The Archivist’s Nook: National Treasure – Catholic University Students Explore Campus History

Flier for the November 17th National Treasure event sponsored by Campus Ministry. No, Benjamin Franklin Gates did not steal our beloved Gus Garvey. As this recent photo shows, Gus is alive, well, and ready for the holidays!

There are many ways to connect the present with the past. One of the easiest is through physical objects, such as, say, informing students on the history of the physical space of their university campus. The Archives worked with Campus Ministry this past November on an event which had students playing trivia, doing a campus scavenger hunt, and watching National Treasure, a heist film involving a search for a treasure hidden by the American Founding Fathers. The event, inspired by the film and thus dubbed “National Treasure” itself, had students exploring the Catholic University campus for prizes while learning about the layers of history embedded on the campus itself.

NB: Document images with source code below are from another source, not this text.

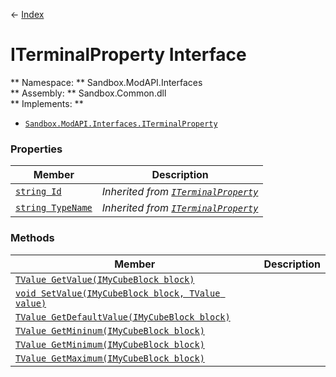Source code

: ← [Index](index.md)
# ITerminalProperty Interface
** Namespace: ** Sandbox.ModAPI.Interfaces  
** Assembly: ** Sandbox.Common.dll  
** Implements: **
* [`Sandbox.ModAPI.Interfaces.ITerminalProperty`](Sandbox.ModAPI.Interfaces.ITerminalProperty.md)
### Properties
|Member|Description|
|---|---|
|[`string Id`](Sandbox.ModAPI.Interfaces.Id.md)|_Inherited from [`ITerminalProperty`](Sandbox.ModAPI.Interfaces.ITerminalProperty.md)_|
|[`string TypeName`](Sandbox.ModAPI.Interfaces.TypeName.md)|_Inherited from [`ITerminalProperty`](Sandbox.ModAPI.Interfaces.ITerminalProperty.md)_|
### Methods
|Member|Description|
|---|---|
|[`TValue GetValue(IMyCubeBlock block)`](Sandbox.ModAPI.Interfaces.GetValue.md)||
|[`void SetValue(IMyCubeBlock block, TValue value)`](Sandbox.ModAPI.Interfaces.SetValue.md)||
|[`TValue GetDefaultValue(IMyCubeBlock block)`](Sandbox.ModAPI.Interfaces.GetDefaultValue.md)||
|[`TValue GetMininum(IMyCubeBlock block)`](Sandbox.ModAPI.Interfaces.GetMininum.md)||
|[`TValue GetMinimum(IMyCubeBlock block)`](Sandbox.ModAPI.Interfaces.GetMinimum.md)||
|[`TValue GetMaximum(IMyCubeBlock block)`](Sandbox.ModAPI.Interfaces.GetMaximum.md)||
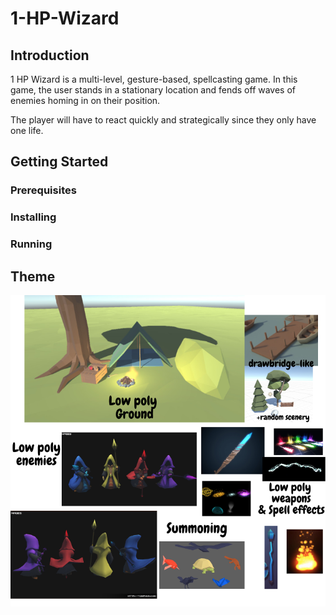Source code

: # 1-HP-Wizard

## Introduction
1 HP Wizard is a multi-level, gesture-based, spellcasting game. In this game, the user stands in a stationary location and fends off waves of enemies homing in on their position. 

The player will have to react quickly and strategically since they only have one life.

## Getting Started
### Prerequisites
### Installing
### Running

## Theme
![Theme image](./Images/theme.png)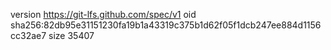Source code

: version https://git-lfs.github.com/spec/v1
oid sha256:82db95e31151230fa19b1a43319c375b1d62f05f1dcb247ee884d1156cc32ae7
size 35407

A list of the items placed in the cornerstone of Caldwell Hall when the building was erected in 1888.

Indeed, the National Treasure reference is not really that far off the mark. Take the first structure built in 1803 on what is now the University campus, Sidney. Sidney, after the political theorist Algernon Sidney, was built and occupied by Margaret Bayard Smith and her husband, Samuel Harrison Smith, who was invited to move to the District of Columbia by then President Thomas Jefferson in order to publish the city’s first newspaper, The National Intelligencer, which he did. Jefferson, James and Dolley Madison, and other political luminaries visited Sidney back in the early days of Washington, D.C. Later, the house was sold to the Middleton family, and in 1887, to the founders of the Catholic University.

In 1890 the administration saw fit to allow the physicist and astronomer George Searle to construct an observatory at the highest point on campus, which lies just North of Centennial Village. The observatory contained a telescope and was used to observe and study, among other things, comets. Though the observatory burned down in 1924, the base for the telescope remains. On the left is the intact observatory in its heyday. On the right are Alexis Anelli (left) and Ella Wermuth (right) braving the chilly air to learn its history more than a century later.

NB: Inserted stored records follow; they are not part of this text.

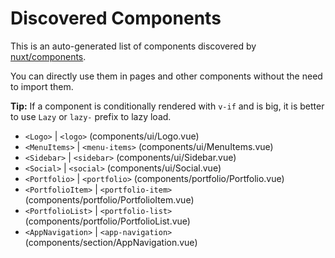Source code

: # Discovered Components

This is an auto-generated list of components discovered by [nuxt/components](https://github.com/nuxt/components).

You can directly use them in pages and other components without the need to import them.

**Tip:** If a component is conditionally rendered with `v-if` and is big, it is better to use `Lazy` or `lazy-` prefix to lazy load.

- `<Logo>` | `<logo>` (components/ui/Logo.vue)
- `<MenuItems>` | `<menu-items>` (components/ui/MenuItems.vue)
- `<Sidebar>` | `<sidebar>` (components/ui/Sidebar.vue)
- `<Social>` | `<social>` (components/ui/Social.vue)
- `<Portfolio>` | `<portfolio>` (components/portfolio/Portfolio.vue)
- `<PortfolioItem>` | `<portfolio-item>` (components/portfolio/PortfolioItem.vue)
- `<PortfolioList>` | `<portfolio-list>` (components/portfolio/PortfolioList.vue)
- `<AppNavigation>` | `<app-navigation>` (components/section/AppNavigation.vue)

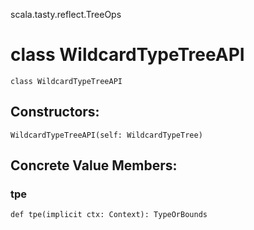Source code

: scala.tasty.reflect.TreeOps
# class WildcardTypeTreeAPI

<pre><code class="language-scala" >class WildcardTypeTreeAPI</pre></code>
## Constructors:
<pre><code class="language-scala" >WildcardTypeTreeAPI(self: WildcardTypeTree)</pre></code>

## Concrete Value Members:
### tpe
<pre><code class="language-scala" >def tpe(implicit ctx: Context): TypeOrBounds</pre></code>

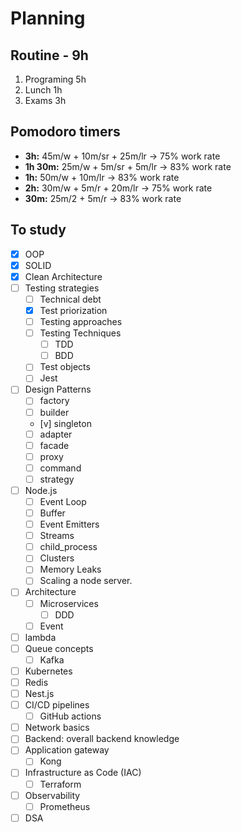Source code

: # Planning
## Routine - 9h
1. Programing 5h
2. Lunch 1h
3. Exams 3h

## Pomodoro timers
- **3h:** 45m/w + 10m/sr + 25m/lr -> 75% work rate
- **1h 30m:** 25m/w + 5m/sr + 5m/lr -> 83% work rate
- **1h:** 50m/w + 10m/lr -> 83% work rate
- **2h:** 30m/w + 5m/r + 20m/lr -> 75% work rate
- **30m:** 25m/2 + 5m/r -> 83% work rate

## To study
- [x] OOP
- [x] SOLID
- [x] Clean Architecture
- [ ] Testing strategies
    - [ ] Technical debt
    - [x] Test priorization
    - [ ] Testing approaches
    - [ ] Testing Techniques
        - [ ] TDD
        - [ ] BDD
    - [ ] Test objects
    - [ ] Jest
- [ ] Design Patterns
    - [ ] factory
    - [ ] builder
    - [v] singleton
    - [ ] adapter
    - [ ] facade
    - [ ] proxy
    - [ ] command
    - [ ] strategy
- [ ] Node.js
    - [ ] Event Loop
    - [ ] Buffer
    - [ ] Event Emitters
    - [ ] Streams
    - [ ] child_process
    - [ ] Clusters
    - [ ] Memory Leaks
    - [ ] Scaling a node server.
- [ ] Architecture
	- [ ] Microservices
	    - [ ] DDD
    - [ ] Event
- [ ] lambda
- [ ] Queue concepts
    - [ ] Kafka
- [ ] Kubernetes
- [ ] Redis
- [ ] Nest.js
- [ ] CI/CD pipelines
	- [ ] GitHub actions
- [ ] Network basics
- [ ] Backend: overall backend knowledge
- [ ] Application gateway 
    - [ ] Kong
- [ ] Infrastructure as Code (IAC)
	- [ ] Terraform
- [ ] Observability
	- [ ] Prometheus
- [ ] DSA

The scavenger hunt/trivia night involved exploration of some of the earliest physical aspects of the campus, including two of CUA’s founders: Mary Gwendoline Caldwell’s eponymous Caldwell Hall and its cornerstone, laid in 1888, as well as the ginormous marble statue of Leo XIII that found itself in the foyer of McMahon Hall when it was constructed in 1895 and hasn’t moved since.

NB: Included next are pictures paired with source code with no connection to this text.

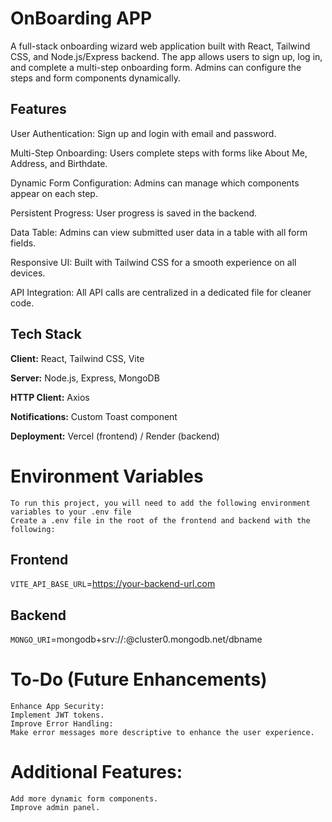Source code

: 

# OnBoarding APP

A full-stack onboarding wizard web application built with React, Tailwind CSS, and Node.js/Express backend. The app allows users to sign up, log in, and complete a multi-step onboarding form. Admins can configure the steps and form components dynamically.







## Features


User Authentication: Sign up and login with email and password.

Multi-Step Onboarding: Users complete steps with forms like About Me, Address, and Birthdate.

Dynamic Form Configuration: Admins can manage which components appear on each step.

Persistent Progress: User progress is saved in the backend.

Data Table: Admins can view submitted user data in a table with all form fields.

Responsive UI: Built with Tailwind CSS for a smooth experience on all devices.

API Integration: All API calls are centralized in a dedicated file for cleaner code.



## Tech Stack

**Client:** React, Tailwind CSS, Vite

**Server:** Node.js, Express, MongoDB

**HTTP Client:** Axios

**Notifications:** Custom Toast component

**Deployment:** Vercel (frontend) / Render (backend)
# Environment Variables

    To run this project, you will need to add the following environment variables to your .env file
    Create a .env file in the root of the frontend and backend with the following:

## Frontend
`VITE_API_BASE_URL`=https://your-backend-url.com

## Backend 
`MONGO_URI`=mongodb+srv://<username>:<password>@cluster0.mongodb.net/dbname


# To-Do (Future Enhancements)
    Enhance App Security:
    Implement JWT tokens.
    Improve Error Handling:
    Make error messages more descriptive to enhance the user experience.

# Additional Features:
    Add more dynamic form components.
    Improve admin panel.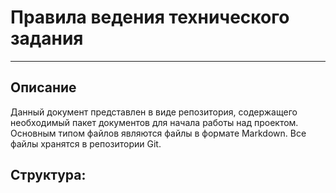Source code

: # Правила ведения технического задания
---
## Описание
Данный документ представлен в виде репозитория, содержащего необходимый пакет документов для начала работы над проектом. Основным типом файлов являются файлы в формате Markdown. Все файлы хранятся в репозитории Git.

## Структура:
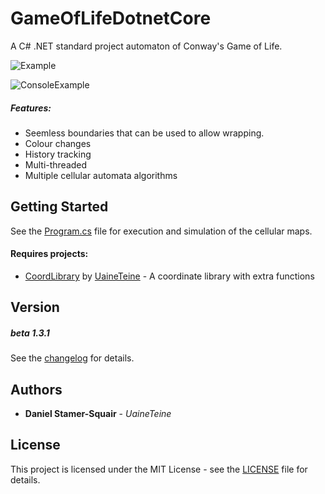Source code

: # GameOfLifeDotnetCore

A C# .NET standard project automaton of Conway's Game of Life.

![Example](https://bitbucket.org/uaineteinestudio/gameoflifecore/raw/1986ffa1a182a6f749c86d0929092eeb9c4c0317/Example/OrangeTheme.png "Graphic Example")

![ConsoleExample](https://bitbucket.org/uaineteinestudio/gameoflifecore/raw/1986ffa1a182a6f749c86d0929092eeb9c4c0317/Example/ExampleConsole.png "Console Example")

##### Features:
* Seemless boundaries that can be used to allow wrapping.
* Colour changes
* History tracking
* Multi-threaded
* Multiple cellular automata algorithms

## Getting Started

See the [Program.cs](GameOfLife/Program.cs) file for execution and simulation of the cellular maps.

#### Requires projects:

* [CoordLibrary](https://bitbucket.org/uaineteinestudio/coordlibrary/) by [UaineTeine](https://bitbucket.org/uaineteinestudio/) - A coordinate library with extra functions

## Version

##### beta 1.3.1

See the [changelog](changelog.txt) for details.

## Authors

* **Daniel Stamer-Squair** - *UaineTeine*

## License

This project is licensed under the MIT License - see the [LICENSE](LICENSE) file for details.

More recently built structures are quickly acquiring some local historical significance, too. The Great Rooms of the Pryzbyla Center hosted Pope Benedict XVI during his visit to the United States in 2008. And the lower level of the Pryz features a painting of a CUA Cardinal done by the actor Jon Voight while he was a student here in the late 1950s—the painting was originally done on the floor of the gymnasium, which was housed in what is today the Crough Center for Architectural Studies.